Tim's Tech Thoughts

Remediating Unencrypted EBS Volumes: Encryption in Action

2024-08-27 AWS Timothy Patterson

Recap: Preparing for Full Encryption

In the last two posts, I discussed the importance of encrypting data at rest and how to identify unencrypted EBS volumes attached to EC2 instances by using a Python script. After generating a report, I outlined the initial steps for remediation, which included gathering information about unencrypted volumes.

Now, it’s time to take action in an automated fashion. In this post, I’ll guide you through the process of actually encrypting unencrypted EBS volumes using the encrypt-ec2-ebs-vols.py Python script. This script automates the encryption process, ensuring that your EC2 instances’ volumes are fully secured. Note that EC2 instances will be powered off during these operations, and I’ll handle instances differently based on their initial state.
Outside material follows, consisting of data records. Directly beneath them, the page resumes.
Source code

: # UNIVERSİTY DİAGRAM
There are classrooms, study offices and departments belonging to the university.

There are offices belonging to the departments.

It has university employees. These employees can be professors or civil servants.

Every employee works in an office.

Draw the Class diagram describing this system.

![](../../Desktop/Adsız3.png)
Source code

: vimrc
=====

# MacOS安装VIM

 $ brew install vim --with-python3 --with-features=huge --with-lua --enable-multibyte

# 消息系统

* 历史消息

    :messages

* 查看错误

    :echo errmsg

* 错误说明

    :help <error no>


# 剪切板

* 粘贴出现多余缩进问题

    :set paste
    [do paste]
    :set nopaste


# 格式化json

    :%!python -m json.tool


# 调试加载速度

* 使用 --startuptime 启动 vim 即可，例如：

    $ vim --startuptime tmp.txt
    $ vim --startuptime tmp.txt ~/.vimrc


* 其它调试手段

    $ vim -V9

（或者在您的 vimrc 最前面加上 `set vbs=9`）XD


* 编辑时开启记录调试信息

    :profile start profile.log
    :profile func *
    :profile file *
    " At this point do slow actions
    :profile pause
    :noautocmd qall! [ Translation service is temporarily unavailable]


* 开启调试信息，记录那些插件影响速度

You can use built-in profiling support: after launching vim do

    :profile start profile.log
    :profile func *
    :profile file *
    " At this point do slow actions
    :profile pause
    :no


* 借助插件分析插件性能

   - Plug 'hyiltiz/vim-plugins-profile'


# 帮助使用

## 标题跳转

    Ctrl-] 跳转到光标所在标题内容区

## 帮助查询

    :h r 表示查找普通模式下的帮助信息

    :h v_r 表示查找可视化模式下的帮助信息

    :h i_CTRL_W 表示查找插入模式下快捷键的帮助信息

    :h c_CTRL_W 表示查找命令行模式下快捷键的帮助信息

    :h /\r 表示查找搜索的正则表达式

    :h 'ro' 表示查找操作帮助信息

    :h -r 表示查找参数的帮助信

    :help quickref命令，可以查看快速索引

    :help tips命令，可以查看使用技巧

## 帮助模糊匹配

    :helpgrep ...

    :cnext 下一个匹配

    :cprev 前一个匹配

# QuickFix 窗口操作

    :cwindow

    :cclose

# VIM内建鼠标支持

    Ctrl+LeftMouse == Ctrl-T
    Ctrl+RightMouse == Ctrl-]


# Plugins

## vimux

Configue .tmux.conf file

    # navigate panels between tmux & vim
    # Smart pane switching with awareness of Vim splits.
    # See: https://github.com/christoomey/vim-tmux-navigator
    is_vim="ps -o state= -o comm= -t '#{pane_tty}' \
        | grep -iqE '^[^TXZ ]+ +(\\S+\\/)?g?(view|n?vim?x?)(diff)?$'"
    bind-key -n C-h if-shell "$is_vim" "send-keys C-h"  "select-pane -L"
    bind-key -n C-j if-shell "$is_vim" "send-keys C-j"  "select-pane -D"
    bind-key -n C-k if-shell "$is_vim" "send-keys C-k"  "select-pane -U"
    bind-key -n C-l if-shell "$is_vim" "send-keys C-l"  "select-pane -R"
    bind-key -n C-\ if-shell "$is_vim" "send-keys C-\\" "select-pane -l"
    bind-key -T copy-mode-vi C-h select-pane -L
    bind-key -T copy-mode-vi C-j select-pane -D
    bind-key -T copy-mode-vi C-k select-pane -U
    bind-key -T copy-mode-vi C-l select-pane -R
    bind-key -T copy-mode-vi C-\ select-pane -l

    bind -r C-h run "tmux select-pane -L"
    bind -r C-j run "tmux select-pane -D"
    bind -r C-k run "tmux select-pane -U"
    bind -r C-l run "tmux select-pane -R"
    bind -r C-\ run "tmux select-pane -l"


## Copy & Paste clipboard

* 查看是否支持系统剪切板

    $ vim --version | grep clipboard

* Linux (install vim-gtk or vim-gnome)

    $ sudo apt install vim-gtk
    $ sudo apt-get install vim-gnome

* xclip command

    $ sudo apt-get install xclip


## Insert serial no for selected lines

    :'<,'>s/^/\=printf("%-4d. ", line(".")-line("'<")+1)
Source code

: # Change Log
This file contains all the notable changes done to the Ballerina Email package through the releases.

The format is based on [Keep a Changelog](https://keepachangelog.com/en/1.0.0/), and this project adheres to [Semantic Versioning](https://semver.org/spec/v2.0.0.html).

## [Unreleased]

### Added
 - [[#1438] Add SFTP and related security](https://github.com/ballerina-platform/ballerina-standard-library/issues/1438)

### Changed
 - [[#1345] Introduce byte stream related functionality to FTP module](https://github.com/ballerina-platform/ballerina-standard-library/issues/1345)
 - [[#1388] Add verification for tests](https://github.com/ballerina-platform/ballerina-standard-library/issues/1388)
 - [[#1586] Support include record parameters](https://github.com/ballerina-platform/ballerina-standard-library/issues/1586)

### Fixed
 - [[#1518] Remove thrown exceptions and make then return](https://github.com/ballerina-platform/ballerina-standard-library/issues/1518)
Introducing the encrypt-ec2-ebs-vols.py Script

Remember, the steps required to encrypt an EBS volume that is attached to an EC2 instance are:

Determine KMS Key to Use: It is very important to have your destination in mind. For example, if your goal is simplicity, you may use the built-in AWS KMS provided default key for encrypting your volumes. However, if you are going to be using something like the AWS Backup service to copy recovery points containing these volumes across AWS accounts or AWS regions, you will need to pivot your KMS key strategy accordingly. I highly recommend you create a new multi-region KMS key for this exclusive purpose.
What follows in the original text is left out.